Reports of the Academy of Sciences of the USSR

1. Vol. 121, No. 6

PHYSICAL CHEMISTRY

G. V. KOROVINA, S. G. ENTELIS, and N. M. CHIRKOV

THE RATE OF ABSORPTION OF ETHYLENE AND PROPYLENE BY SULFURIC ACID OF DIFFERENT CONCENTRATIONS

(Presented by Academician V. N. Kondrat’ev on 24 IV 1958)

The absorption of olefins by sulfuric acid, as is known ($^{1,9}$), is a complex acid-catalytic process, during which the formation of an alcohol and an alkyl acid takes place simultaneously ($^2$). In the case of the absorption of propylene by sulfuric acid, a number of facts indicate that these processes proceed in parallel ($^3$). The question of the order of both reactions has still not been resolved. According to Taft ($^4$), the hydration of olefins is a monomolecular reaction and the order with respect to water is zero; according to Tsvetkova’s data ($^5$), this reaction is of second order—first order with respect to water and to propylene.

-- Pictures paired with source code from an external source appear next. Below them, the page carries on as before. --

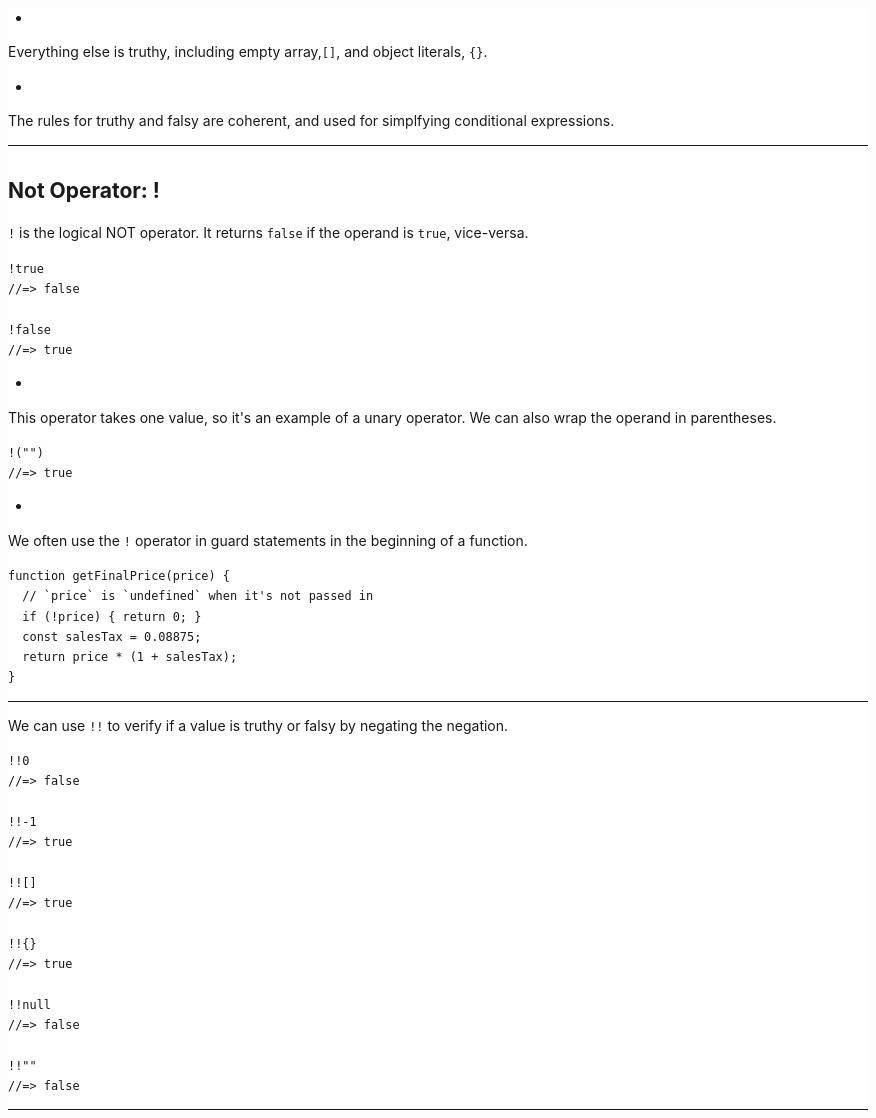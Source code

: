 -

Everything else is truthy, including empty array,`[]`, and object literals, `{}`.

-

The rules for truthy and falsy are coherent, and used for simplfying conditional expressions.

---
## Not Operator: !
`!` is the logical NOT operator. It returns `false` if the operand is `true`, vice-versa.
```
!true
//=> false

!false
//=> true
```

-

This operator takes one value, so it's an example of a unary operator. We can also wrap the operand in parentheses.

```
!("")
//=> true
```

-

We often use the `!` operator in guard statements in the beginning of a function.

```
function getFinalPrice(price) {
  // `price` is `undefined` when it's not passed in
  if (!price) { return 0; }
  const salesTax = 0.08875;
  return price * (1 + salesTax);
}
```

---
We can use `!!` to verify if a value is truthy or falsy by negating the negation.

```
!!0
//=> false

!!-1
//=> true

!![]
//=> true

!!{}
//=> true

!!null
//=> false

!!""
//=> false
```

---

The difficulty of experimentally determining the order of the alkylation reaction is connected with the fact that the investigation is always carried out in the presence of an excess of acid, which at the same time is both a reactant and a catalyst. Information concerning the order of the alkylation reaction can be obtained by studying the relation of its rate to the acidity of the medium.

If the dependence of the rates of both reactions on the acidity $h_0$ is the same, then the dependence of the initial rate of gross absorption $w_0$ will also be the same ($w_0 = w_{\text{alk}} + w_{\text{sp}}$).

If, however, it is different, then the relation of $w_0$ to $h_0$ will, in addition, be determined by the ratio of the absolute values of these terms, which vary with the acid concentration, and the observed relation between $\lg w_0$ and $H_0$ may assume a complex form.

Knowledge of the dependence between $w_0$ and $H_0$ makes it possible to compare absorption rates of different olefins that differ greatly in magnitude under identical conditions.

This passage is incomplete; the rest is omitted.